Action item:
In the listing below, locate the line that contains "semisimple, and single-operator" and the line that contains "and packet-pure source". Restate word for word those two lines and every line between them, and nothing else.

Record extracts:
• • • • •

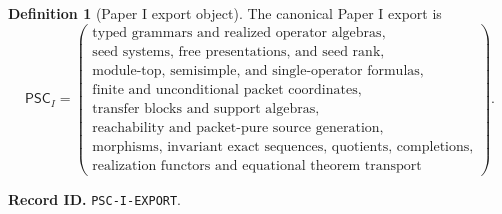 \documentclass[11pt]{article}
\theoremstyle{definition}
\newtheorem{definition}[definition]{Definition}
\theoremstyle{remark}
\newcommand{\RecordID}[1]{\par\smallskip\noindent\begingroup\footnotesize\color{PSCGray}\raggedright\textbf{Record ID.} \nolinkurl{#1}.\par\endgroup}
\begin{document}
\begin{definition}[Paper I export object]
\label{def:paper-one-export}
The canonical Paper I export is
\[
\boxed{
\mathsf{PSC}_I=
\left(
\begin{array}{c}
\text{typed grammars and realized operator algebras},\\
\text{seed systems, free presentations, and seed rank},\\
\text{module-top, semisimple, and single-operator formulas},\\
\text{finite and unconditional packet coordinates},\\
\text{transfer blocks and support algebras},\\
\text{reachability and packet-pure source generation},\\
\text{morphisms, invariant exact sequences, quotients, completions},\\
\text{realization functors and equational theorem transport}
\end{array}
\right).
}
\]
\end{definition}
\RecordID{PSC-I-EXPORT}
\end{document}
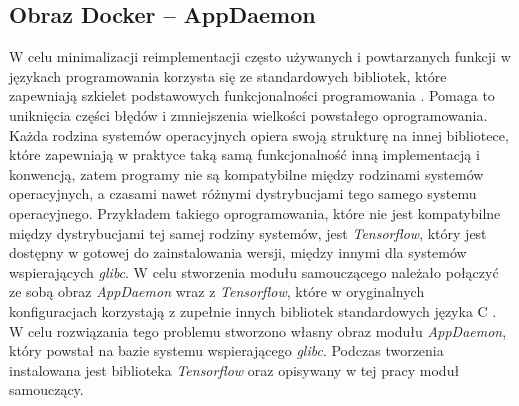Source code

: \subsection{Obraz Docker -- AppDaemon}
W celu minimalizacji reimplementacji często używanych i powtarzanych funkcji w językach programowania korzysta się ze standardowych bibliotek, które zapewniają szkielet podstawowych funkcjonalności programowania \cite{book:cstdl}. Pomaga to uniknięcia części błędów i zmniejszenia wielkości powstałego oprogramowania. Każda rodzina systemów operacyjnych opiera swoją strukturę na innej bibliotece, które zapewniają w praktyce taką samą funkcjonalność inną implementacją i konwencją, zatem programy nie są kompatybilne między rodzinami systemów operacyjnych, a czasami nawet różnymi dystrybucjami tego samego systemu operacyjnego. Przykładem takiego oprogramowania, które nie jest kompatybilne między dystrybucjami tej samej rodziny systemów, jest \textit{Tensorflow}, który jest dostępny w gotowej do zainstalowania wersji, między innymi dla systemów wspierających \textit{glibc}. W celu stworzenia modułu samouczącego należało połączyć ze sobą obraz \textit{AppDaemon} wraz z \textit{Tensorflow}, które w oryginalnych konfiguracjach korzystają z zupełnie innych bibliotek standardowych języka C \cite{page:alpine_linux} \cite{page:ad_dockerfile}. W celu rozwiązania tego problemu stworzono własny obraz modułu \textit{AppDaemon}, który powstał na bazie systemu wspierającego \textit{glibc}. Podczas tworzenia instalowana jest biblioteka \textit{Tensorflow} oraz opisywany w tej pracy moduł samouczący.



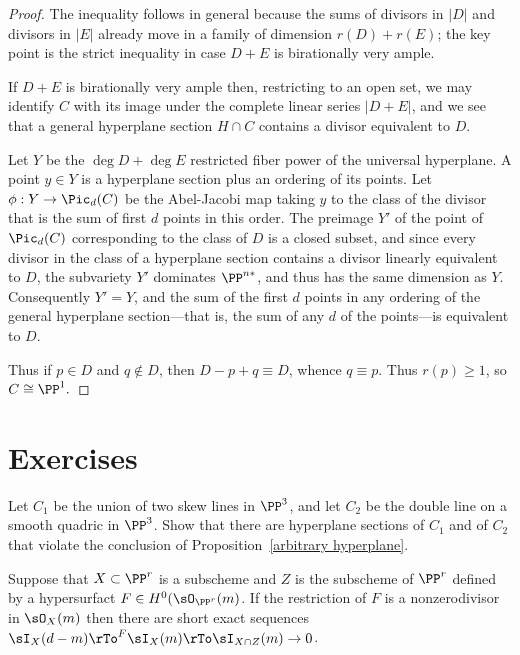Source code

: \begin{proof}
 The inequality follows in general because the sums of divisors in $|D|$ and divisors in $|E|$ already move in 
 a family of dimension $r(D)+r(E)$; the key point is the strict inequality in case $D+E$ is birationally very ample.
 
If $D+E$ is birationally very ample then, restricting to an open set,
we may identify $C$ with its image under the complete linear series $|D+E|$, and we see that a general hyperplane section $H\cap C$ contains a divisor equivalent to $D$.

Let $Y$ be the $\deg D +\deg E$ restricted fiber power of the universal hyperplane.
A point $y\in Y$ is a hyperplane section plus an ordering of its points.  Let $\phi: Y \to \Pic_d(C)$ be the Abel-Jacobi map taking $y$
 to the class of the divisor that is the sum of first $d$ points in this order. The preimage  $Y'$ of the point of $\Pic_d(C)$ corresponding to the class of $D$ is a closed subset, and
since every divisor in the class of a hyperplane section contains a divisor
linearly equivalent to  $D$, the subvariety $Y'$ dominates $\PP^{n*}$, and thus
has the same dimension as $Y$. Consequently $Y'=Y$, and the sum of the first $d$ points
in any ordering of the general hyperplane section---that is, the sum of any $d$
of the points---is equivalent to $D$.

Thus if $p\in D$ and $q\notin D$, then $D-p+q \equiv D$, whence $q\equiv p$. Thus
$r(p)\geq 1$, so $C\cong \PP^1.$
\end{proof}



\section{Exercises}
\begin{exercise}\label{arbitrary hyperplane examples}
Let $C_1$ be the union of two skew lines in $\PP^3$, and let $C_2$ be the double line on a smooth quadric in $\PP^3$.
Show that there are hyperplane sections of $C_1$ and of $C_2$ that violate the conclusion of Proposition~\ref{arbitrary hyperplane}.
\end{exercise}


\begin{exercise}\label{restriction of ideals}
Suppose that $X\subset \PP^r$ is a subscheme and  $Z$ is the subscheme of $\PP^r$ defined by a hypersurfact $F\in H^0(\sO_{\PP^r}(m)$. If the restriction of $F$ is a nonzerodivisor in $\sO_X(m)$  then there are short exact sequences
$\sI_X(d-m) \rTo^F \sI_X(m) \rTo \sI_{X\cap Z}(m) \to 0$.
\end{exercise}

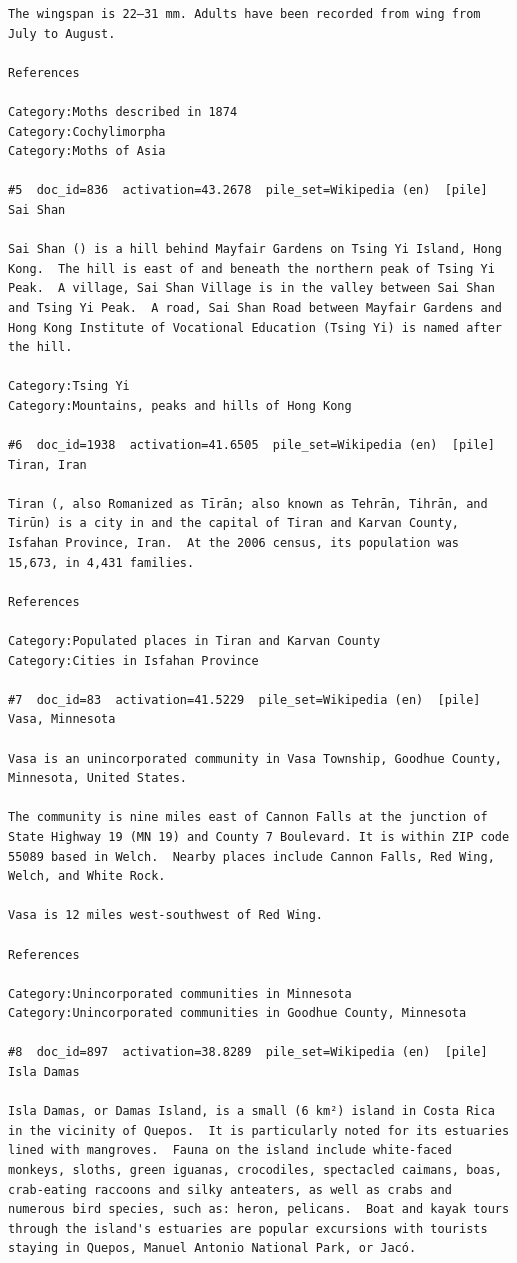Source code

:\begin{verbatim}
The wingspan is 22–31 mm. Adults have been recorded from wing from July to August.

References

Category:Moths described in 1874
Category:Cochylimorpha
Category:Moths of Asia

#5  doc_id=836  activation=43.2678  pile_set=Wikipedia (en)  [pile]
Sai Shan

Sai Shan () is a hill behind Mayfair Gardens on Tsing Yi Island, Hong Kong.  The hill is east of and beneath the northern peak of Tsing Yi Peak.  A village, Sai Shan Village is in the valley between Sai Shan and Tsing Yi Peak.  A road, Sai Shan Road between Mayfair Gardens and Hong Kong Institute of Vocational Education (Tsing Yi) is named after the hill.

Category:Tsing Yi
Category:Mountains, peaks and hills of Hong Kong

#6  doc_id=1938  activation=41.6505  pile_set=Wikipedia (en)  [pile]
Tiran, Iran

Tiran (, also Romanized as Tīrān; also known as Tehrān, Tihrān, and Tirūn) is a city in and the capital of Tiran and Karvan County, Isfahan Province, Iran.  At the 2006 census, its population was 15,673, in 4,431 families.

References

Category:Populated places in Tiran and Karvan County
Category:Cities in Isfahan Province

#7  doc_id=83  activation=41.5229  pile_set=Wikipedia (en)  [pile]
Vasa, Minnesota

Vasa is an unincorporated community in Vasa Township, Goodhue County, Minnesota, United States.

The community is nine miles east of Cannon Falls at the junction of State Highway 19 (MN 19) and County 7 Boulevard. It is within ZIP code 55089 based in Welch.  Nearby places include Cannon Falls, Red Wing, Welch, and White Rock.

Vasa is 12 miles west-southwest of Red Wing.

References

Category:Unincorporated communities in Minnesota
Category:Unincorporated communities in Goodhue County, Minnesota

#8  doc_id=897  activation=38.8289  pile_set=Wikipedia (en)  [pile]
Isla Damas

Isla Damas, or Damas Island, is a small (6 km²) island in Costa Rica in the vicinity of Quepos.  It is particularly noted for its estuaries lined with mangroves.  Fauna on the island include white-faced monkeys, sloths, green iguanas, crocodiles, spectacled caimans, boas, crab-eating raccoons and silky anteaters, as well as crabs and numerous bird species, such as: heron, pelicans.  Boat and kayak tours through the island's estuaries are popular excursions with tourists staying in Quepos, Manuel Antonio National Park, or Jacó.


\end{verbatim}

• • • • •

Expected answer:
\text{module-top, semisimple, and single-operator formulas},\\
\text{finite and unconditional packet coordinates},\\
\text{transfer blocks and support algebras},\\
\text{reachability and packet-pure source generation},\\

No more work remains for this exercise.